Department of Life Science Informatics and Data Science, B-IT, Lamarr Institute for Machine Learning and Artificial Intelligence, LIMES Program Unit Chemical Biology and Medicinal Chemistry, Rheinische Friedrich-Wilhelms-Universität, Friedrich-Hirzebruch-Allee 5/6, 53115, Bonn, Germany.
Sci Rep. 2023 Sep 26;13(1):16145. doi: 10.1038/s41598-023-43046-5.
For many machine learning applications in drug discovery, only limited amounts of training data are available. This typically applies to compound design and activity prediction and often restricts machine learning, especially deep learning. For low-data applications, specialized learning strategies can be considered to limit required training data. Among these is meta-learning that attempts to enable learning in low-data regimes by combining outputs of different models and utilizing meta-data from these predictions. However, in drug discovery settings, meta-learning is still in its infancy. In this study, we have explored meta-learning for the prediction of potent compounds via generative design using transformer models. For different activity classes, meta-learning models were derived to predict highly potent compounds from weakly potent templates in the presence of varying amounts of fine-tuning data and compared to other transformers developed for this task. Meta-learning consistently led to statistically significant improvements in model performance, in particular, when fine-tuning data were limited. Moreover, meta-learning models generated target compounds with higher potency and larger potency differences between templates and targets than other transformers, indicating their potential for low-data compound design.

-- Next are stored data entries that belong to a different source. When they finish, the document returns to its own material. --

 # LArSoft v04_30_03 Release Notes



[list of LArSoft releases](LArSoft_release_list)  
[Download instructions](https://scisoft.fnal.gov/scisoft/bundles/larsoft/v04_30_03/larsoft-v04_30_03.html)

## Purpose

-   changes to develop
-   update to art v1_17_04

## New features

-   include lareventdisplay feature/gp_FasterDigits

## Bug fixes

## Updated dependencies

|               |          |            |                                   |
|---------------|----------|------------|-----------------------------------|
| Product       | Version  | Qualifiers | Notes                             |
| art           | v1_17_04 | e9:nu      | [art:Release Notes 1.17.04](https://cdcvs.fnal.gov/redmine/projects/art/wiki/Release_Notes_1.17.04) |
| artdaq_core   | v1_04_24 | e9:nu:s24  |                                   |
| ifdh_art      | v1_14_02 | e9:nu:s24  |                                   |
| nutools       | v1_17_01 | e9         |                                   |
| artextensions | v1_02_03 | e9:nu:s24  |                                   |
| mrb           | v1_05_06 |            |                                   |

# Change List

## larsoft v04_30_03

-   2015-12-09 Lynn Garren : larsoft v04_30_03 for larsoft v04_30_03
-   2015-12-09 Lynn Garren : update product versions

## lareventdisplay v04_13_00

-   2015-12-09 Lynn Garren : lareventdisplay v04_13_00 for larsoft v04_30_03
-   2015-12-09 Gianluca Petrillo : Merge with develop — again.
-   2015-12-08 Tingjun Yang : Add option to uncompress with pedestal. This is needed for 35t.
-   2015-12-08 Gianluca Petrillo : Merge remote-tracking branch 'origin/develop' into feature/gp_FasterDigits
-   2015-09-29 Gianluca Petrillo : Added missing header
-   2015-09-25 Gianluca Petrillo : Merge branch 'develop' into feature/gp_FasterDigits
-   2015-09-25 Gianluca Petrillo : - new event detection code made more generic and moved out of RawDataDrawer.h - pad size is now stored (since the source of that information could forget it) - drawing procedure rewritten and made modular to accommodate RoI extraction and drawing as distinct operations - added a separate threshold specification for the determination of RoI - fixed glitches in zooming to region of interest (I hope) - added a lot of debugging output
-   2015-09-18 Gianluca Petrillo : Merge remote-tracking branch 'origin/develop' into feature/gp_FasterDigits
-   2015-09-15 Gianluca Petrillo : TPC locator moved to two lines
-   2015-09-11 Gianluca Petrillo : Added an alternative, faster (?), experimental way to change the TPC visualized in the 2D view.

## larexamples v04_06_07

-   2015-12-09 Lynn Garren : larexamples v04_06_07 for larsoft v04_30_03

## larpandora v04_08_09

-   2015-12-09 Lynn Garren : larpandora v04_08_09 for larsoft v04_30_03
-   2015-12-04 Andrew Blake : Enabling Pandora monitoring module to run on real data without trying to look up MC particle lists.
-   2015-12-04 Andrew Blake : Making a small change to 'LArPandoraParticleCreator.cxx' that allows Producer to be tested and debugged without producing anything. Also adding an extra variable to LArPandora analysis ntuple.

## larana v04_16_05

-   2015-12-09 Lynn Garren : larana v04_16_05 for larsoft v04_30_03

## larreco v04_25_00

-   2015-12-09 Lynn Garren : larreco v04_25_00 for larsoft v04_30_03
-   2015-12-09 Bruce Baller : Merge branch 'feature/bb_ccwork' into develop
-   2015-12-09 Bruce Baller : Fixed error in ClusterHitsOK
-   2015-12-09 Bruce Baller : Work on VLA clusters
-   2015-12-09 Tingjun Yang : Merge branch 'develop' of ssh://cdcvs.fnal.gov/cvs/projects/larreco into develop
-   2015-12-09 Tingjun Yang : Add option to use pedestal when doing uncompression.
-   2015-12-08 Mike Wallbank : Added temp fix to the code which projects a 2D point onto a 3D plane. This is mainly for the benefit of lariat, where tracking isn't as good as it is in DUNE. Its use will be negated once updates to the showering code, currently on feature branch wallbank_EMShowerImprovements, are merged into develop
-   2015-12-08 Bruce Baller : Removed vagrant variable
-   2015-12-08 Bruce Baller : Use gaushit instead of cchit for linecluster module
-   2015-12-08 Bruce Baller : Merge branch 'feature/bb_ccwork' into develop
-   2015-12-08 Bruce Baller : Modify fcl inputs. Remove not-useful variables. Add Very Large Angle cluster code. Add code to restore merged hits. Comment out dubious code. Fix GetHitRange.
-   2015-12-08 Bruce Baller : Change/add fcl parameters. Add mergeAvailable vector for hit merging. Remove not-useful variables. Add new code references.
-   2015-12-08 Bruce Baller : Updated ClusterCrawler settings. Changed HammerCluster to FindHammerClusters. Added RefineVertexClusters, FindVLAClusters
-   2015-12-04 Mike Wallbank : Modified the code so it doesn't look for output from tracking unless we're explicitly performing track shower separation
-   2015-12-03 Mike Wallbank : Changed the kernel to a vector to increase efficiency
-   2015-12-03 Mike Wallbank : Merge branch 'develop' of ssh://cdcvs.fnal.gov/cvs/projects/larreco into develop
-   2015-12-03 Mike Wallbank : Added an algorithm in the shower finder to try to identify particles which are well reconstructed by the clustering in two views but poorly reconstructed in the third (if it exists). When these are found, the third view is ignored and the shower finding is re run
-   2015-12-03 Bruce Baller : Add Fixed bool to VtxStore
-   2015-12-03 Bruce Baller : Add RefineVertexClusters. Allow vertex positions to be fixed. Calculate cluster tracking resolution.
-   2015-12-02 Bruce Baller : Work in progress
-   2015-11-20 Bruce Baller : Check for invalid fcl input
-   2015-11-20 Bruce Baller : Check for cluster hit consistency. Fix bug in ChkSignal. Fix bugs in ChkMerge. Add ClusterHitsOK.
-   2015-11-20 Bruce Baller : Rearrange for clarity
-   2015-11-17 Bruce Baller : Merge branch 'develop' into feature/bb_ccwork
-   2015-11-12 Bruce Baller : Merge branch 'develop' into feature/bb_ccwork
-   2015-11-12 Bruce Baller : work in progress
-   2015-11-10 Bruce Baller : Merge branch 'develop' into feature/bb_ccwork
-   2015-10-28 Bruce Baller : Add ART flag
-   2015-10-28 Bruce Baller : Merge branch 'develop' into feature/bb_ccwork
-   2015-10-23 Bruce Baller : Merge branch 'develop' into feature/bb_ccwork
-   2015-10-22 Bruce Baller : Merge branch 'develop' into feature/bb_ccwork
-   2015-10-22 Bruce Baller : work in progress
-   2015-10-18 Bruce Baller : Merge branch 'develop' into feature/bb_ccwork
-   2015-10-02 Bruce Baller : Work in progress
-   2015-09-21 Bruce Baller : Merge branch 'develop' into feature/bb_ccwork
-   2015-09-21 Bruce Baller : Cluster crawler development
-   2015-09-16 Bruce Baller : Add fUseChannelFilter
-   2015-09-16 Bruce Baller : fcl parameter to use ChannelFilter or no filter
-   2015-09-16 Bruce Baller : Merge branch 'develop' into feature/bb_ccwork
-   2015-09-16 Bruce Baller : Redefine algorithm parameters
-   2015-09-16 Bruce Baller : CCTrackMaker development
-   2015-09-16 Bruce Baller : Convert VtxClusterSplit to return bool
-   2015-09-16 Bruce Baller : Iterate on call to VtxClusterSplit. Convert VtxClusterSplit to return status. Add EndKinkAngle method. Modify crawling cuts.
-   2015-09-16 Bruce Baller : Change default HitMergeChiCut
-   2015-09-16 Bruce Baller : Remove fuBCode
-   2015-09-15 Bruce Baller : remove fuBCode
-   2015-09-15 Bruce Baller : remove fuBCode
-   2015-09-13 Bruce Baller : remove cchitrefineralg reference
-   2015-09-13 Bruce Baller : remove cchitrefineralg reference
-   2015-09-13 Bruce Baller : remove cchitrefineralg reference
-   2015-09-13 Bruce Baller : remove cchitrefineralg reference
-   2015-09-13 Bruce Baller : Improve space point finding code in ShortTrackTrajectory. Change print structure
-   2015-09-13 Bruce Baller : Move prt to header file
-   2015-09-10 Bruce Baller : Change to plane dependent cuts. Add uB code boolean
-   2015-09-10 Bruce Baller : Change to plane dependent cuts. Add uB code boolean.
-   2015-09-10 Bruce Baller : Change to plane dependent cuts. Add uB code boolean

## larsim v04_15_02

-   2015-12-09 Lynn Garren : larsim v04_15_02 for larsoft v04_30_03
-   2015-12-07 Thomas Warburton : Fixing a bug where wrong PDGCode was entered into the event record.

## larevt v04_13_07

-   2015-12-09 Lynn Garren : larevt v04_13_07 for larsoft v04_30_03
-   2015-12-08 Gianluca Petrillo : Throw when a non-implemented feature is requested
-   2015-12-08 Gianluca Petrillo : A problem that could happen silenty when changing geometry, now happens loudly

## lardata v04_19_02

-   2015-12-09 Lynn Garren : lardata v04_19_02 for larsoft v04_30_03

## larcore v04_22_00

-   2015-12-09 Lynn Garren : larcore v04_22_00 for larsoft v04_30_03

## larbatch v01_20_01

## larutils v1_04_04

对于药物发现中的许多机器学习应用,可用的训练数据量有限。这通常适用于化合物设计和活性预测,并且经常限制机器学习,尤其是深度学习。对于数据量较少的应用,可以考虑使用专门的学习策略来限制所需的训练数据。其中之一是元学习,它试图通过结合不同模型的输出并利用这些预测的元数据来实现低数据环境下的学习。然而,在药物发现环境中,元学习仍处于起步阶段。在这项研究中,我们探索了使用转换器模型通过生成设计进行强力化合物预测的元学习。对于不同的活性类别,衍生出元学习模型,以在存在不同数量的微调数据的情况下,从弱活性模板中预测高活性化合物,并与为此任务开发的其他转换器进行比较。元学习始终导致模型性能的统计学上显著提高,特别是在微调数据有限的情况下。此外,元学习模型生成的目标化合物的活性比其他转换器更高,模板和目标之间的活性差异也更大,表明它们在低数据化合物设计方面具有潜力。